Editor’s note: This article comes from ABB’s Power Update and is featured online at T&D World. It is by Gene Wolf , Technical Writer for Transmission & Distribution World Magazine. Read the full version here.

One of the hottest topics in the power-delivery industry is how utilities are managing assets. This article provides some insight. (Photo: ABB)
When the average manager, engineer, and maintenance technician hear the words asset management, their typical response is less than positive. Tell them they have to go to an asset management meeting, and one would think they had been sentenced to the most arduous task imaginable. After all, the term asset management is really bean-counter speak for accounting work, or is it? Not really.
Whether they realize it or not, non-accounting utility personnel have been using asset managing information for longer than most people have been working in the industry.
Utility personnel do not typically think of T&D equipment in abstract terms such as assets, but rather circuit breakers, transformers, reactors, lines, circuits, structures and such. The T&D system has been providing information from these electrical apparatuses for a long time. And utilities have been doing this through devices common to the grid such as relays, supervisory control and data acquisition (SCADA), distributed control systems (DCS), meters, and remote terminal units (RTUs), to name a few.
Utilities use intelligent digital components to monitor their operational parameters and the parameters of the systems they make up. Now this data can be sent for analysis to centralized digital asset management platforms through the Internet of Things (IoT) or standard communications channels, and be used by utilities to improve their internal processes.
In the following pages, several utilities share their experiences with digital asset technology. But first, it is important to understand the changes that have taken place in asset management since the introduction of the smart grid.

Connecting data is the most valuable advantage of an asset performance management system.
When smart grid technology came along, it started changing the T&D grid into an interconnected system with devices that communicated data. The smart devices contained sensors, monitoring systems, self-diagnostic systems, mini cameras and many other digital technologies. This triggered a massive flood of big data that produces real-time situational data critical to understanding the equipment’s condition.
In other industries, these devices are connected to the internet, but the power-delivery industry has not yet embraced IoT because of cybersecurity issues and competition among utilities.
The big story in managing assets today is digital technology. Several of the technology drivers such as information technology (IT), operational technology (OT), big data, cloud-based computing and IoT are modernizing asset performance systems. When combined, these schemes provide utilities a different vantage point for managing their assets with real-time condition monitoring using correlation processing.
Globally, many utilities are interested in the convergence of IT and OT data for asset managing software, and this interest is not coming exclusively from large corporations. Small- to mid-sized utilities have determined enterprisewide asset management systems make sense for them, too. Interestingly, some utilities are working with manufacturers on customized products, while others are using standard out-of-the-box
applications.
Some utilities also are using standardized products but integrating them with their existing customized systems. Developers of this digital asset technology are facing an interesting challenge. Some of the standardized asset managing platforms utilities use are ABB’s Ability Ellipse on Microsoft Azure, GE’s Predix, IBM’s Maximo, Schneider Electric’s EcoStruxure and Siemens’ MindSphere, to name a few.

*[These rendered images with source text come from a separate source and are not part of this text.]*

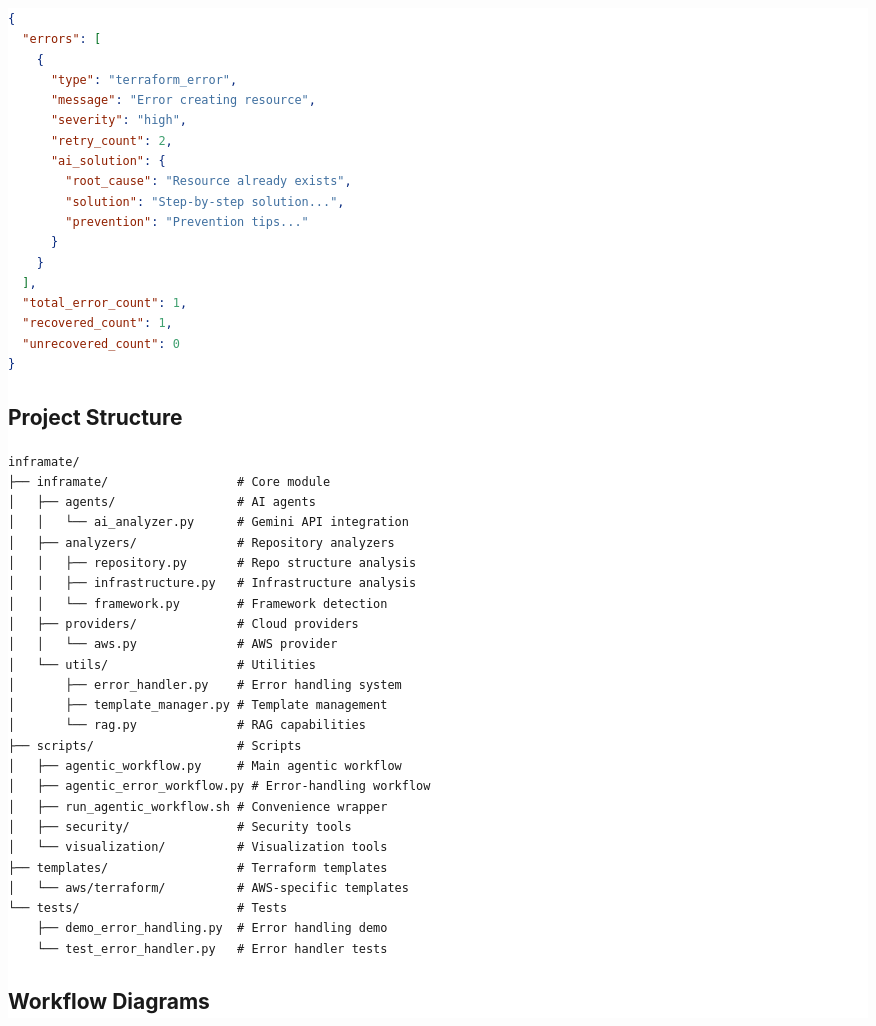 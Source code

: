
 ```json
{
  "errors": [
    {
      "type": "terraform_error",
      "message": "Error creating resource",
      "severity": "high",
      "retry_count": 2,
      "ai_solution": {
        "root_cause": "Resource already exists",
        "solution": "Step-by-step solution...",
        "prevention": "Prevention tips..."
      }
    }
  ],
  "total_error_count": 1,
  "recovered_count": 1,
  "unrecovered_count": 0
}
```

## Project Structure

```
inframate/
├── inframate/                  # Core module
│   ├── agents/                 # AI agents
│   │   └── ai_analyzer.py      # Gemini API integration
│   ├── analyzers/              # Repository analyzers
│   │   ├── repository.py       # Repo structure analysis
│   │   ├── infrastructure.py   # Infrastructure analysis
│   │   └── framework.py        # Framework detection
│   ├── providers/              # Cloud providers
│   │   └── aws.py              # AWS provider
│   └── utils/                  # Utilities
│       ├── error_handler.py    # Error handling system
│       ├── template_manager.py # Template management
│       └── rag.py              # RAG capabilities
├── scripts/                    # Scripts
│   ├── agentic_workflow.py     # Main agentic workflow
│   ├── agentic_error_workflow.py # Error-handling workflow
│   ├── run_agentic_workflow.sh # Convenience wrapper
│   ├── security/               # Security tools
│   └── visualization/          # Visualization tools
├── templates/                  # Terraform templates
│   └── aws/terraform/          # AWS-specific templates
└── tests/                      # Tests
    ├── demo_error_handling.py  # Error handling demo
    └── test_error_handler.py   # Error handler tests
```

## Workflow Diagrams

Digital asset management systems can be tailored to fit a utility’s requirements, but it helps if the utility knows what it expects the platform to provide and has a detailed specification of what those requirements are. Typically, utilities are looking for out-of-the-box features like asset life-cycle management, condition-based maintenance scheduling, inventory management, asset risk trade-off management, organizational cooperation between departments and integration of business processes.
Utilities also are interested in improvements to their data analysis, easy integration with other systems (for example, SCADA and DCS) and user-friendly software for their employees. Another feature gaining popularity is the ability to incorporate the enterprise asset managing system with environmental, health and safety systems.